Il s'agit de la quatrième et dernière entreprise alimentaire dénoncée par la Coalition québécoise sur la problématique du poids à faire son mea-culpa devant l'Office de la protection du consommateur (OPC). Pour avoir produit de la publicité commerciale destinée aux enfants, Les Restaurants McDonald's du Canada ltée doivent maintenant payer une amende de 12 000 $, soit 2000 $ pour chacun des six chefs d'accusation déposés contre eux.
Les faits reprochés remontent à décembre 2007 et janvier 2008. La publicité illégale montrait deux jeunes écoliers offrant des croquettes de poulet à demi mangées à leur enseignante. Une bande-annonce intégrait également l'arche dorée de McDonald's - logo reconnu par plusieurs enfants dès l'âge de deux ans! - au sommet d'un sapin de Noël. Cela alors que l'auditoire de Ciné-cadeau est composé majoritairement de jeunes de moins de 13 ans.
Dans une réponse formatée, transmise aux médias par courriel, le directeur des communications de McDonald's pour la région de l'Est, Jason Patuano, plaide l'erreur. «Nous travaillons sans relâche à nous assurer que nous respectons des pratiques publicitaires responsables. Nous avons toujours eu un souci de grande transparence et été d'ardents défenseurs de l'imputabilité dans ce domaine. Bien que ce soit involontaire, nous acceptons la responsabilité du programme de marketing dont il est question ainsi que des plaintes qui en découlent», écrit-il. Invité à expliciter le caractère «involontaire» de l'infraction, M. Patuano n'a pas répondu au Soleil.
Dernier règlement
Jean-Jacques Préaux, porte-parole de l'OPC, confirme qu'il s'agit de l'ultime règlement relatif aux plaintes déposées en bloc par la Coalition Poids. En décembre 2007, celle-ci dénonçait les techniques de marketing douteuses de McDonald's, mais aussi celles de Saputo, qui faisait la promotion de gâteaux dans des garderies, de General Mills, qui exploitait un site Internet dédié aux enfants, et de Burger King, qui faisait la promotion de ses menus avec des jouets promotionnels.

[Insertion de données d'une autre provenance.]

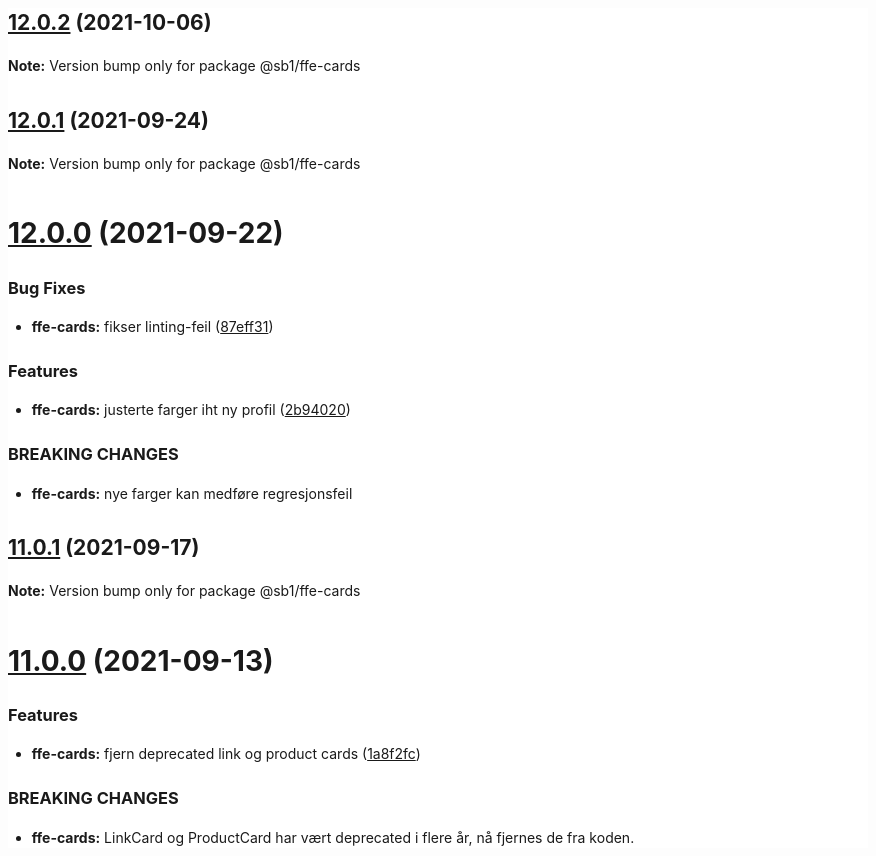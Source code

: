 ## [12.0.2](https://github.com/SpareBank1/designsystem/compare/@sb1/ffe-cards@12.0.1...@sb1/ffe-cards@12.0.2) (2021-10-06)

**Note:** Version bump only for package @sb1/ffe-cards

## [12.0.1](https://github.com/SpareBank1/designsystem/compare/@sb1/ffe-cards@12.0.0...@sb1/ffe-cards@12.0.1) (2021-09-24)

**Note:** Version bump only for package @sb1/ffe-cards

# [12.0.0](https://github.com/SpareBank1/designsystem/compare/@sb1/ffe-cards@11.0.1...@sb1/ffe-cards@12.0.0) (2021-09-22)

### Bug Fixes

-   **ffe-cards:** fikser linting-feil ([87eff31](https://github.com/SpareBank1/designsystem/commit/87eff31a17ef059287d440821a4a85818a3d4351))

### Features

-   **ffe-cards:** justerte farger iht ny profil ([2b94020](https://github.com/SpareBank1/designsystem/commit/2b94020f8767b359bd9d9c4b7d6121633293fb65))

### BREAKING CHANGES

-   **ffe-cards:** nye farger kan medføre regresjonsfeil

## [11.0.1](https://github.com/SpareBank1/designsystem/compare/@sb1/ffe-cards@11.0.0...@sb1/ffe-cards@11.0.1) (2021-09-17)

**Note:** Version bump only for package @sb1/ffe-cards

# [11.0.0](https://github.com/SpareBank1/designsystem/compare/@sb1/ffe-cards@10.1.5...@sb1/ffe-cards@11.0.0) (2021-09-13)

### Features

-   **ffe-cards:** fjern deprecated link og product cards ([1a8f2fc](https://github.com/SpareBank1/designsystem/commit/1a8f2fcede901716550b357bee15e78f0b9009c0))

### BREAKING CHANGES

-   **ffe-cards:** LinkCard og ProductCard har vært deprecated i flere år,
    nå fjernes de fra koden.
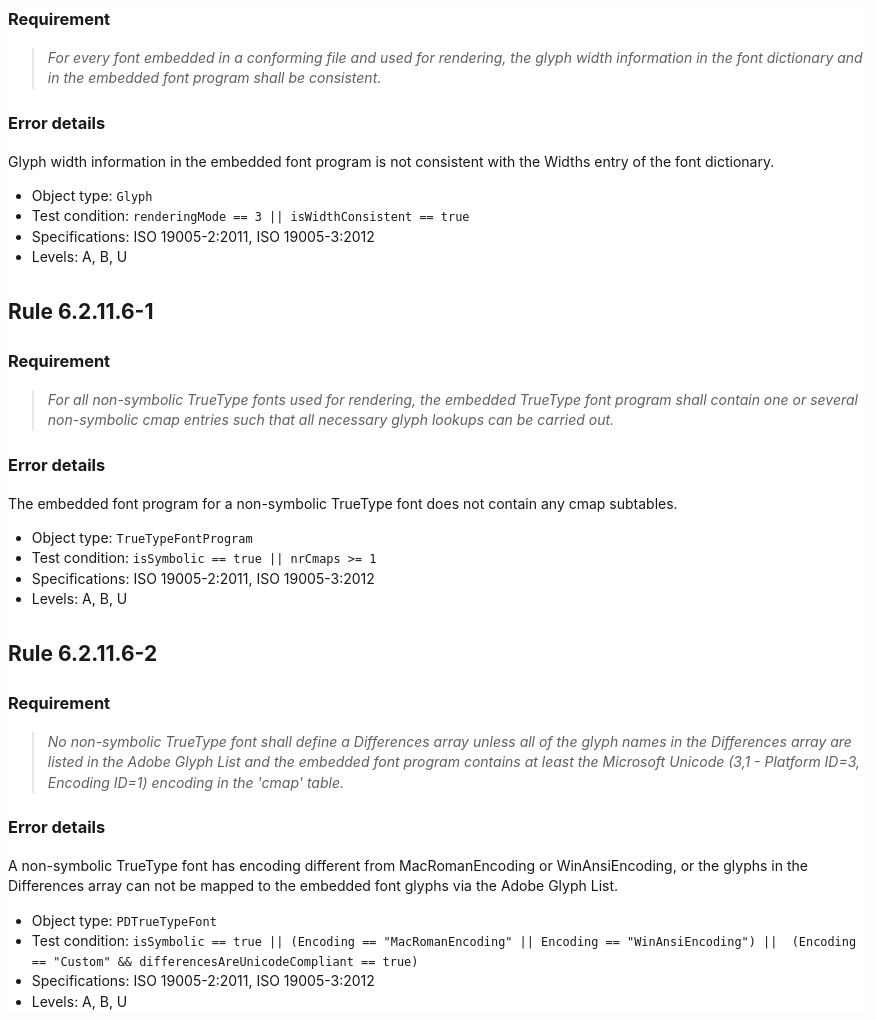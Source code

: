 ### Requirement

>*For every font embedded in a conforming file and used for rendering, the glyph width information in the font dictionary and in the embedded  font program shall be consistent.*

### Error details

Glyph width information in the embedded font program is not consistent with the Widths entry of the font dictionary.

* Object type: `Glyph`
* Test condition: `renderingMode == 3 || isWidthConsistent == true`
* Specifications: ISO 19005-2:2011, ISO 19005-3:2012
* Levels: A, B, U

## Rule 6.2.11.6-1

### Requirement

>*For all non-symbolic TrueType fonts used for rendering, the embedded TrueType font program shall contain one or several non-symbolic cmap entries such that all necessary glyph lookups can be carried out.*

### Error details

The embedded font program for a non-symbolic TrueType font does not contain any cmap subtables.

* Object type: `TrueTypeFontProgram`
* Test condition: `isSymbolic == true || nrCmaps >= 1`
* Specifications: ISO 19005-2:2011, ISO 19005-3:2012
* Levels: A, B, U

## Rule 6.2.11.6-2

### Requirement

>*No non-symbolic TrueType font shall define a Differences array unless all of the glyph names in the Differences array are listed in the Adobe Glyph List and the embedded font program contains at least the Microsoft Unicode (3,1 - Platform ID=3, Encoding ID=1) encoding in the 'cmap' table.*

### Error details

A non-symbolic TrueType font has encoding different from MacRomanEncoding or WinAnsiEncoding, or the glyphs in the Differences array can not be mapped to the embedded font glyphs via the Adobe Glyph List.

* Object type: `PDTrueTypeFont`
* Test condition: `isSymbolic == true || (Encoding == "MacRomanEncoding" || Encoding == "WinAnsiEncoding") || 
				(Encoding == "Custom" && differencesAreUnicodeCompliant == true)`
* Specifications: ISO 19005-2:2011, ISO 19005-3:2012
* Levels: A, B, U
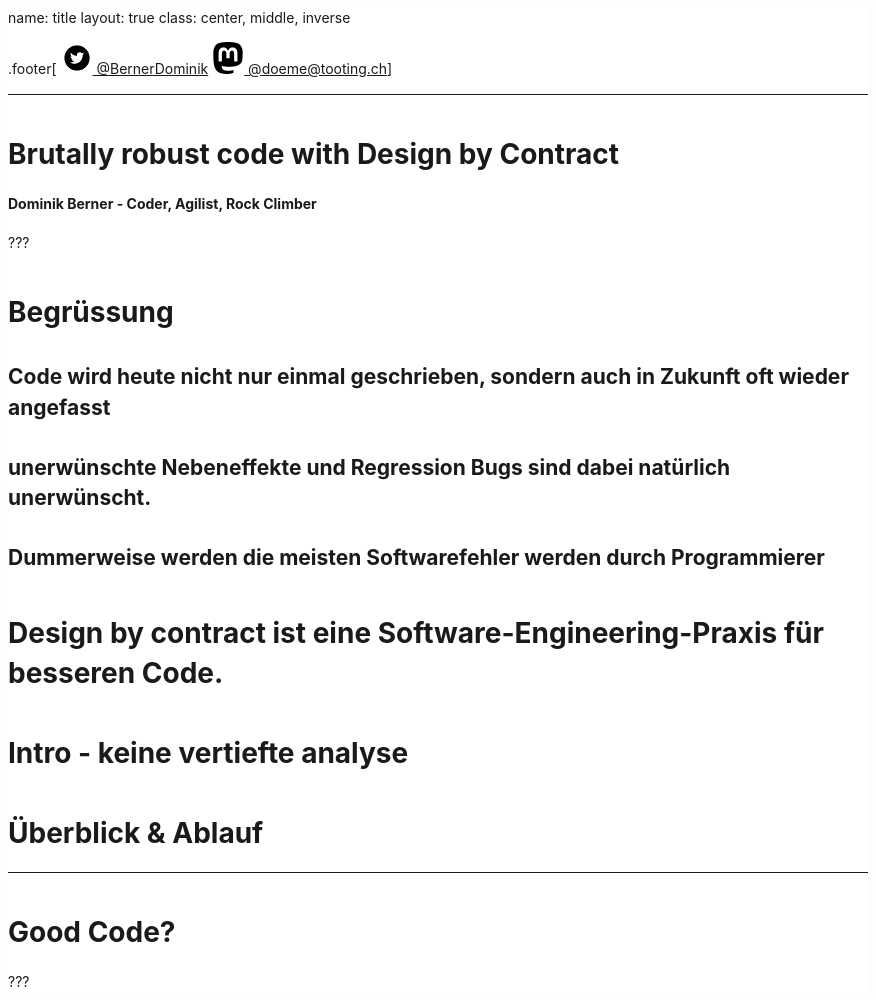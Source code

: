 name: title
layout: true
class: center, middle, inverse

.footer[ [![twitter](twitter_icon.png) @BernerDominik](https://twitter.com/BernerDominik)
         [![mastodon](mastodon-icon.png) @doeme@tooting.ch](https://tooting.ch/@doeme)]

---

Brutally robust code with Design by Contract
===



#### Dominik Berner - Coder, Agilist, Rock Climber


???

# Begrüssung

## Code wird heute nicht nur einmal geschrieben, sondern auch in Zukunft oft wieder angefasst

## unerwünschte Nebeneffekte und Regression Bugs sind dabei natürlich unerwünscht. 

## Dummerweise werden die meisten Softwarefehler werden durch Programmierer

# Design by contract ist eine Software-Engineering-Praxis für besseren Code. 

# Intro - keine vertiefte analyse

# Überblick & Ablauf

---

# Good Code? 


???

Suzie Pellerin, directrice de la Coalition Poids, était agréablement surprise, lundi, du plaidoyer de culpabilité de McDonald's, qu'elle attendait «avec impatience». Saputo s'est reconnue coupable d'avoir enfreint la Loi sur la protection du consommateur dès janvier. General Mills a suivi en février et Burger King, en mai. «Curieusement, le règlement survient la première journée des vacances de la construction, alors que le Québec en entier est à l'extérieur, mais bon, on est contents», a laissé tomber Mme Pellerin, lundi, en entrevue téléphonique.

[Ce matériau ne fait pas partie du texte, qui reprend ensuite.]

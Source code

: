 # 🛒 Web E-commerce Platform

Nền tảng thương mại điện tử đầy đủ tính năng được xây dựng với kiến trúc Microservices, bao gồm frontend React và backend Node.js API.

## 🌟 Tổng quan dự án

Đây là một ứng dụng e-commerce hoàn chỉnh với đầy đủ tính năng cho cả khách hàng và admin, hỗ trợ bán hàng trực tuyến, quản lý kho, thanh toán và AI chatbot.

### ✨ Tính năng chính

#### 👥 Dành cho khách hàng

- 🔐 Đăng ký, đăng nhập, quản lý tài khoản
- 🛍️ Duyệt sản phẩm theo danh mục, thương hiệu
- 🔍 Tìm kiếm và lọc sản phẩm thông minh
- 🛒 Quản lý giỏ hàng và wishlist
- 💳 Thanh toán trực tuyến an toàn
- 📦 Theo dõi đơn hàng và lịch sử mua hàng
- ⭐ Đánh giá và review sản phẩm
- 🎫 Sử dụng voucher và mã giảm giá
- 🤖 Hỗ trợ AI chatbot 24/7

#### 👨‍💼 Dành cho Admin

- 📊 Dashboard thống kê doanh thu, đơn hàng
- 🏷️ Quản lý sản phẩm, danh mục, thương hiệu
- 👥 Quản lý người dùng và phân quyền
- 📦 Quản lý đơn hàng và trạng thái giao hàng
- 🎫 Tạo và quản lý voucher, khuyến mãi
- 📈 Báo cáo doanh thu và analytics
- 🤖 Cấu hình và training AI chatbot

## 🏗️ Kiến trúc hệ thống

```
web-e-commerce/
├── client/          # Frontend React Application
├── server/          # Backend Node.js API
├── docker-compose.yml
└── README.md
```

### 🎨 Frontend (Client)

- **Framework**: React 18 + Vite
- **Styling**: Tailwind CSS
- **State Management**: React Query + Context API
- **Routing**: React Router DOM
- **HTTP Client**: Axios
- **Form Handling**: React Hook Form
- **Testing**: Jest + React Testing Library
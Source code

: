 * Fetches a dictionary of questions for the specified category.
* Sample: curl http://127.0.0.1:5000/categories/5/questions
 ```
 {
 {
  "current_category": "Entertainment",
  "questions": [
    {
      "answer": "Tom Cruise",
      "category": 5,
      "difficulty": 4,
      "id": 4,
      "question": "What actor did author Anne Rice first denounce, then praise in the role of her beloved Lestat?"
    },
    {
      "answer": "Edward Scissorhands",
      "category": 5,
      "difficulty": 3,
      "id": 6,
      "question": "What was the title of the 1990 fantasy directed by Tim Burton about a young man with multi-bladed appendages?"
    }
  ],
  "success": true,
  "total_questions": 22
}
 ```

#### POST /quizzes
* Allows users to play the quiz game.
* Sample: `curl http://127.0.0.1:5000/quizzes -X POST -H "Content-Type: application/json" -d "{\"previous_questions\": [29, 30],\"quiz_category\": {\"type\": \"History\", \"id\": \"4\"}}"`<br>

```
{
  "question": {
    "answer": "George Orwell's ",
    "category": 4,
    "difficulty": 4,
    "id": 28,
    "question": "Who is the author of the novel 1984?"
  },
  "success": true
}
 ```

Son équipe travaille déjà à débusquer d'autres publicités d'aliments «sucrés, salés et gras» visiblement destinées aux enfants, de plus en plus nombreux à souffrir d'obésité. Seulement à la télévision, qui attire plusieurs jeunes consommateurs en période estivale, Mme Pellerin en a identifié trois qui lui semblent illégales. Des ressources externes vont évaluer les chances de voir le dossier aboutir à l'OPC. Si elles sont bonnes, d'autres plaintes seront déposées.

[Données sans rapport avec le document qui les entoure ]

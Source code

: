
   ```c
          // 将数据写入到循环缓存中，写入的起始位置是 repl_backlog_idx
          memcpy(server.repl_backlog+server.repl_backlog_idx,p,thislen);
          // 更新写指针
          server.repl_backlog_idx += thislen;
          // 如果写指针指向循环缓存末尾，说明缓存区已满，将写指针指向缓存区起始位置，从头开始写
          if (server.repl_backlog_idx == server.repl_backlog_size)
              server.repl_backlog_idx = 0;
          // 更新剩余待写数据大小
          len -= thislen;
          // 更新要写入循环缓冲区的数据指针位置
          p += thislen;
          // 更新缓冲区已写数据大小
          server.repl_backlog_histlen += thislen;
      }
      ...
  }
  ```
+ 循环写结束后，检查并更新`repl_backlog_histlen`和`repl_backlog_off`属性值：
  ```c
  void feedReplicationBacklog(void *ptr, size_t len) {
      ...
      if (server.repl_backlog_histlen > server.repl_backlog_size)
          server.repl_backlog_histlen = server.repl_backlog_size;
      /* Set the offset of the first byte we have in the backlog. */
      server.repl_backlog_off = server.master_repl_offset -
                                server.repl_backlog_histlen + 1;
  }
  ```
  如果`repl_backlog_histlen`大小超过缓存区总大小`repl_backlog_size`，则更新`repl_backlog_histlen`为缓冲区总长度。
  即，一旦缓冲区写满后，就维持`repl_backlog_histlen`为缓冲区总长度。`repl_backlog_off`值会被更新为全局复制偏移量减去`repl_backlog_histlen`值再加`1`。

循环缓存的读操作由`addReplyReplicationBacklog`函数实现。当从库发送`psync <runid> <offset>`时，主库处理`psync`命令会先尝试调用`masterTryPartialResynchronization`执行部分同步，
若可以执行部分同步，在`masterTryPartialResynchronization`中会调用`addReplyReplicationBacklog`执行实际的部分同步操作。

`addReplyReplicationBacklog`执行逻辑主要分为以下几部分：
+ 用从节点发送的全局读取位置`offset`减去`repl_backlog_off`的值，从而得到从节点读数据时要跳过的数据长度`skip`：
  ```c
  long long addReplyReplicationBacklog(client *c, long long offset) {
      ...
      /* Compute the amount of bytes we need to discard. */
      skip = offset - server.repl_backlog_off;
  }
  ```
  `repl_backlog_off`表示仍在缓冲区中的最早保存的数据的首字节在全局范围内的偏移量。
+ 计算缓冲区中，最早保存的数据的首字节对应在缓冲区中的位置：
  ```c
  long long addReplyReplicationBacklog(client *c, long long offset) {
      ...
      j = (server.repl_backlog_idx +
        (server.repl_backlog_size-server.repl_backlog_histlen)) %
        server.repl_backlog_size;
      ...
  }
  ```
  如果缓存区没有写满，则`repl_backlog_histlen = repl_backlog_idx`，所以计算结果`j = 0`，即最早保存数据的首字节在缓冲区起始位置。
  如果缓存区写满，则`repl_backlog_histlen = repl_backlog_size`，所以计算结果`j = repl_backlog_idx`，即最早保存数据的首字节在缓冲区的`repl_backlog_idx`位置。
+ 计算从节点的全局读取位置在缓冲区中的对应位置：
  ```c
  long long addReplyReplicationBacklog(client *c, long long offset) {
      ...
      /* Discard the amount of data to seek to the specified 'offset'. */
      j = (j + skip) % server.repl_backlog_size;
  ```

«Ce n'est pas une chasse aux sorcières, mais il faut inciter l'industrie à adopter de saines pratiques. [...] Ça fait 20 ans que la Loi [sur la protection du consommateur] existe et certains oublient qu'elle est là», dit la directrice de la Coalition Poids, qui invite les parents à être vigilants et à dénoncer eux aussi les pratiques controversées.